PrimeIntellect-ai · joanvelja · Jun 11, 2026
diff --git a/src/prime_rl/inference/patches.py b/src/prime_rl/inference/patches.py
@@ -15,11 +15,14 @@ def transformers_v5_compat():
     if not hasattr(Qwen3VLMoeTextConfig, "tie_word_embeddings"):
         Qwen3VLMoeTextConfig.tie_word_embeddings = False
 
+    from prime_rl.inference.vllm.sampler_perf import apply_sampler_perf_patches
+
     _patch_qwen35_lora()
     _patch_lora_key_prefix()
     monkey_patch_deep_gemm_silu_mul_quant_int64()
     monkey_patch_vllm_padded_input_scrub()
     monkey_patch_return_routed_experts_with_nixl_connector()
+    apply_sampler_perf_patches()
 
 
 def monkey_patch_return_routed_experts_with_nixl_connector():

diff --git a/src/prime_rl/inference/vllm/sampler_perf.py b/src/prime_rl/inference/vllm/sampler_perf.py
@@ -0,0 +1,334 @@
+"""Hot-path fixes for two O(batch x output_len) per-step CPU costs in vLLM 0.22.0.
+
+Both costs collapse decode throughput ~5x for long generations with the Qwen3.5
+recommended sampling defaults (presence_penalty=1.5) plus thinking_token_budget:
+
+1. Penalties: ``vllm/v1/sample/ops/penalties.py`` rebuilds a padded
+   ``[B, output_len]`` int64 tensor from Python lists via ``make_tensor_with_pad``
+   on every decode step (~80ms/step at B=128, output 12k).

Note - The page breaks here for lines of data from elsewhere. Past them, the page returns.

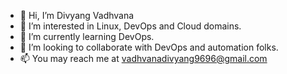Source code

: - 👋 Hi, I’m Divyang Vadhvana
- 👀 I’m interested in Linux, DevOps and Cloud domains.
- 🌱 I’m currently learning DevOps.
- 💞️ I’m looking to collaborate with DevOps and automation folks.
- 📫 You may reach me at vadhvanadivyang9696@gmail.com 

<!---
vadhvanadivyang/vadhvanadivyang is a ✨ special ✨ repository because its `README.md` (this file) appears on your GitHub profile.
You can click the Preview link to take a look at your changes.
--->
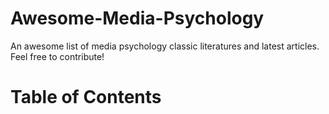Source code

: # Awesome-Media-Psychology
An awesome list of media psychology classic literatures and latest articles. Feel free to contribute!
# Table of Contents  
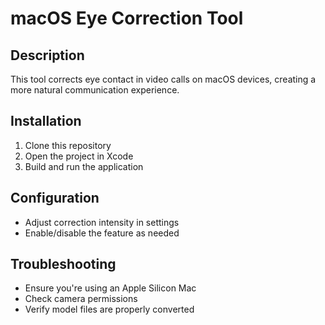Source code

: # macOS Eye Correction Tool

## Description
This tool corrects eye contact in video calls on macOS devices, creating a more natural communication experience.

## Installation
1. Clone this repository
2. Open the project in Xcode
3. Build and run the application

## Configuration
- Adjust correction intensity in settings
- Enable/disable the feature as needed

## Troubleshooting
- Ensure you're using an Apple Silicon Mac
- Check camera permissions
- Verify model files are properly converted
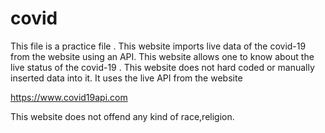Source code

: # covid

This file is a practice file . This website imports live data of the covid-19 from the website using an API. This website allows one to know about the 
live status of the covid-19 . This website does not hard coded or manually inserted data into it. It uses the live API from the website 

https://www.covid19api.com

This website does not offend any kind of race,religion.

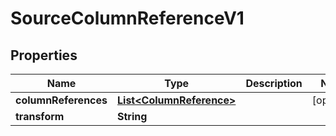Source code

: 

# SourceColumnReferenceV1


## Properties

| Name | Type | Description | Notes |
|------------ | ------------- | ------------- | -------------|
|**columnReferences** | [**List&lt;ColumnReference&gt;**](ColumnReference.md) |  |  [optional] |
|**transform** | **String** |  |  |



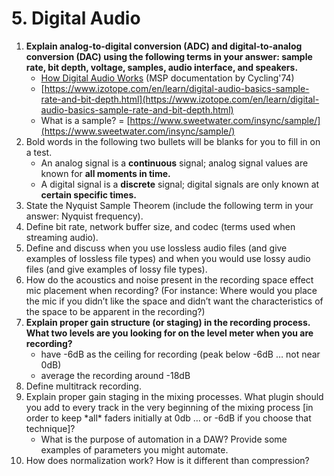 # 5. Digital Audio

1. **Explain analog-to-digital conversion \(ADC\) and digital-to-analog conversion \(DAC\) using the following terms in your answer: sample rate, bit depth, voltage, samples, audio interface, and speakers.**
   * [How Digital Audio Works](https://docs.cycling74.com/max8/tutorials/02_mspdigitalaudio#Digital_representation_of_sound) \(MSP documentation by Cycling'74\)
   * [https://www.izotope.com/en/learn/digital-audio-basics-sample-rate-and-bit-depth.html](https://www.izotope.com/en/learn/digital-audio-basics-sample-rate-and-bit-depth.html)
   * What is a sample? = [https://www.sweetwater.com/insync/sample/](https://www.sweetwater.com/insync/sample/)
2. Bold words in the following two bullets will be blanks for you to fill in on a test.
   * An analog signal is a **continuous** signal; analog signal values are known for **all moments in time.**
   * A digital signal is a **discrete** signal; digital signals are only known at **certain specific times.**
3. State the Nyquist Sample Theorem \(include the following term in your answer: Nyquist frequency\).
4. Define bit rate,  network buffer size, and codec \(terms used when streaming audio\).
5. Define and discuss when you use lossless audio files \(and give examples of lossless file types\) and when you would use lossy audio files \(and give examples of lossy file types\).
6. How do the acoustics and noise present in the recording space effect mic placement when recording? \(For instance: Where would you place the mic if you didn’t like the space and didn’t want the characteristics of the space to be apparent in the recording?\)
7. **Explain proper gain structure \(or staging\) in the recording process. What two levels are you looking for on the level meter when you are recording?**
   * have -6dB as the ceiling for recording \(peak below -6dB … not near 0dB\)
   * average the recording around -18dB
8. Define multitrack recording.
9. Explain proper gain staging in the mixing processes. What plugin should you add to every track in the very beginning of the mixing process \[in order to keep \*all\* faders initially at 0db … or -6dB if you choose that technique\]?
   * What is the purpose of automation in a DAW? Provide some examples of parameters you might automate.
10. How does normalization work? How is it different than compression?

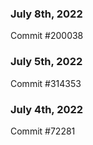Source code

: ### July 8th, 2022

Commit #200038

### July 5th, 2022

Commit #314353


### July 4th, 2022

Commit #72281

Upstream's rework
+   lives only in Model Runner V2, which rejects ``reasoning_config`` and
+   ``enable_return_routed_experts``, so it is unusable here. We replace
+   ``Sampler.apply_penalties`` with a vectorized builder that slices the
+   already-materialized ``InputBatch.token_ids_cpu`` numpy buffer into a
+   reusable pinned staging tensor (no per-token Python iteration). Any state
+   we do not recognize (speculative-decode combined rows, foreign batches)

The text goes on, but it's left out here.